# my meat herd! and possible breeding bucks



## BOERKING (Jan 5, 2015)

This is my herd of all bucks and bucklings 
The youngest bucking is 4 months and oldest 6.

I sold one of the bucks the 3 biggest are 1.5 and the half 
I kept the biggest one 
But I like the 2nd biggest but I sold him! Wished I kept him but costs a lot to feed 

Let me know what you guys think!


I hope the pics aren't flipped fingers crossed!


----------



## BOERKING (Jan 5, 2015)

That buck in the 2nd pic is 4 months old which I think is a good size for his age. I think I'll keep him for breeding to see how big he gets what do you guys think?


----------



## BOERKING (Jan 5, 2015)

He is in all 3 pics


I give them hay and alfalfa mixed into hay


----------



## BOERKING (Jan 5, 2015)

Most of them are purebred but no papers so I can't really call them PB but let's say high percentages


----------



## SalteyLove (Jun 18, 2011)

That's a lot of bucks - I hope you have like 500 does to cover or a lot of freezer space!!!


----------



## SalteyLove (Jun 18, 2011)

The one you have picked out with the red front leg has a nice length to him which can translate to more loin in a meat herd. He doesn't have a whole lot of depth to his body. The black-headed kid seems to be better muscled and have a more masculine head. But I can't tell from those photos if any of the kids are superior to the 3 adult bucks in the photos.


----------



## christinajh (Jan 24, 2013)

Several are very narrow and not very promising bucks. I'd definitely weed through them because I foresee a lot of fighting at your place some breeding season with that many. There are a couple in there that look nice, but I would need better photographs to give anymore input. What are you wanting to accomplish? That might help you narrow down and decide where you are going.


----------



## christinajh (Jan 24, 2013)

I hope my first post didn't sound mean. I wasn't intending to be.


----------



## toth boer goats (Jul 20, 2008)

There is a buckling in there, who has a colored left leg which in each pic, looks better than the rest. 

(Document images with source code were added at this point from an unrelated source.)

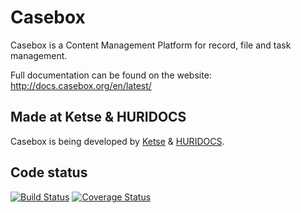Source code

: Casebox
=======

Casebox is a Content Management Platform for record, file and task management.

Full documentation can be found on the website:
http://docs.casebox.org/en/latest/

Made at Ketse & HURIDOCS
-------------------------

Casebox is being developed by [Ketse](https://www.ketse.com/) & [HURIDOCS](https://www.huridocs.org/).


Code status
-----------

[![Build Status](https://travis-ci.org/KETSE/casebox.svg?branch=v2)](https://travis-ci.org/KETSE/casebox)
[![Coverage Status](https://coveralls.io/repos/KETSE/casebox/badge.svg?branch=v2&service=github)](https://coveralls.io/github/KETSE/casebox?branch=v2)
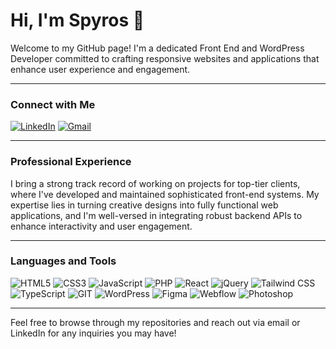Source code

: # Hi, I'm Spyros 👋

Welcome to my GitHub page! I'm a dedicated Front End and WordPress Developer committed to crafting responsive websites and applications that enhance user experience and engagement.

---

### Connect with Me

[![LinkedIn](https://img.shields.io/badge/Spyros_Pantopoulos-0077B5?style=for-the-badge&logo=linkedin)](https://www.linkedin.com/in/spyros-pantopoulos-a12698138/)
[![Gmail](https://img.shields.io/badge/Email-D14836?style=for-the-badge&logo=gmail&logoColor=white)](mailto:sp.pantopoulos@gmail.com)

---

### Professional Experience

I bring a strong track record of working on projects for top-tier clients, where I've developed and maintained sophisticated front-end systems. My expertise lies in turning creative designs into fully functional web applications, and I'm well-versed in integrating robust backend APIs to enhance interactivity and user engagement.

---

### Languages and Tools

<p>
  <img alt="HTML5" src="https://img.shields.io/badge/HTML5-E34F26?style=for-the-badge&logo=html5&logoColor=white" />
  <img alt="CSS3" src="https://img.shields.io/badge/CSS3-1572B6?style=for-the-badge&logo=css3&logoColor=white" />
  <img alt="JavaScript" src="https://img.shields.io/badge/JavaScript-F7DF1E?style=for-the-badge&logo=javascript&logoColor=black" />
  <img alt="PHP" src="https://img.shields.io/badge/PHP-777BB4?style=for-the-badge&logo=php&logoColor=white" />
  <img alt="React" src="https://img.shields.io/badge/React-20232A?style=for-the-badge&logo=react&logoColor=61DAFB" />
  <img alt="jQuery" src="https://img.shields.io/badge/jQuery-0769AD?style=for-the-badge&logo=jquery&logoColor=white" />
  <img alt="Tailwind CSS" src="https://img.shields.io/badge/Tailwind_CSS-38B2AC?style=for-the-badge&logo=tailwind-css&logoColor=white" />
  <img alt="TypeScript" src="https://img.shields.io/badge/TypeScript-007ACC?style=for-the-badge&logo=typescript&logoColor=white" />
  <img alt="GIT" src="https://img.shields.io/badge/GIT-F05032?style=for-the-badge&logo=git&logoColor=white" />
  <img alt="WordPress" src="https://img.shields.io/badge/WordPress-21759B?style=for-the-badge&logo=wordpress&logoColor=white" />
  <img alt="Figma" src="https://img.shields.io/badge/Figma-F24E1E?style=for-the-badge&logo=figma&logoColor=white" />
  <img alt="Webflow" src="https://img.shields.io/badge/Webflow-4353FF?style=for-the-badge&logo=webflow&logoColor=white" />
  <img alt="Photoshop" src="https://img.shields.io/badge/Photoshop-31A8FF?style=for-the-badge&logo=adobephotoshop&logoColor=white" />
</p>

---


Feel free to browse through my repositories and reach out via email or LinkedIn for any inquiries you may have!

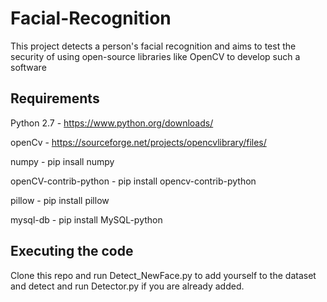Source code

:# Facial-Recognition
This project detects a person's facial recognition and aims to test the security of using open-source libraries like OpenCV to develop such a software

## Requirements
Python 2.7            -  https://www.python.org/downloads/

openCv                -  https://sourceforge.net/projects/opencvlibrary/files/

numpy                 -  pip insall numpy

openCV-contrib-python - pip install opencv-contrib-python

pillow                - pip install pillow

mysql-db              - pip install MySQL-python
## Executing the code
Clone this repo and run Detect_NewFace.py to add yourself to the dataset and detect and run Detector.py if you are already added.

He has a longer body, not a bad topline, but I don't judge too much because of growing spurts.
He looks good from the rear pic and appears to be standing square, with a good head and neck.
I would look closer into him, from going by the pics, he stands out to me.


----------



## goatylisa (Dec 29, 2012)

I agree, the brown left leg buckling and also like that black headed one. I would keep both of those for sure and see how they turn out. The first set of pics, third down, does that buck respect the hot wire? Mine would tear through it just for a good fight and to be with all the others.


----------



## BOERKING (Jan 5, 2015)

That's Crazy! Lol 500 does or all in the freezer... I think I will need a big walk in freezer haha 
I'm not keeping all these I'm only keeping 2. 1 big one and 1 small. There all for sale for meat. I get good money down here for meat. No the big buck the red and black one doesn't respect it he rams the wall. I tried to put him in but he made the big one bleed.


----------



## christinajh (Jan 24, 2013)

The one buckling the others mentioned does look the best


----------



## HoosierShadow (Apr 20, 2010)

I agree, I really like the young buck with the red on his left leg. The others are okay, but he is the one that stands out to me. The adult bucks are really nice, you might be able to sell many of them as meat breeders vs. having to sell them for meat


----------



## BOERKING (Jan 5, 2015)

Thanks! 

I got many calls for wethers but all sold out ! Maybe I should wether these lol but I think there to old noe though youngest Is 4 months oldest is 6months


----------



## ksalvagno (Oct 6, 2009)

You can still wether them.


----------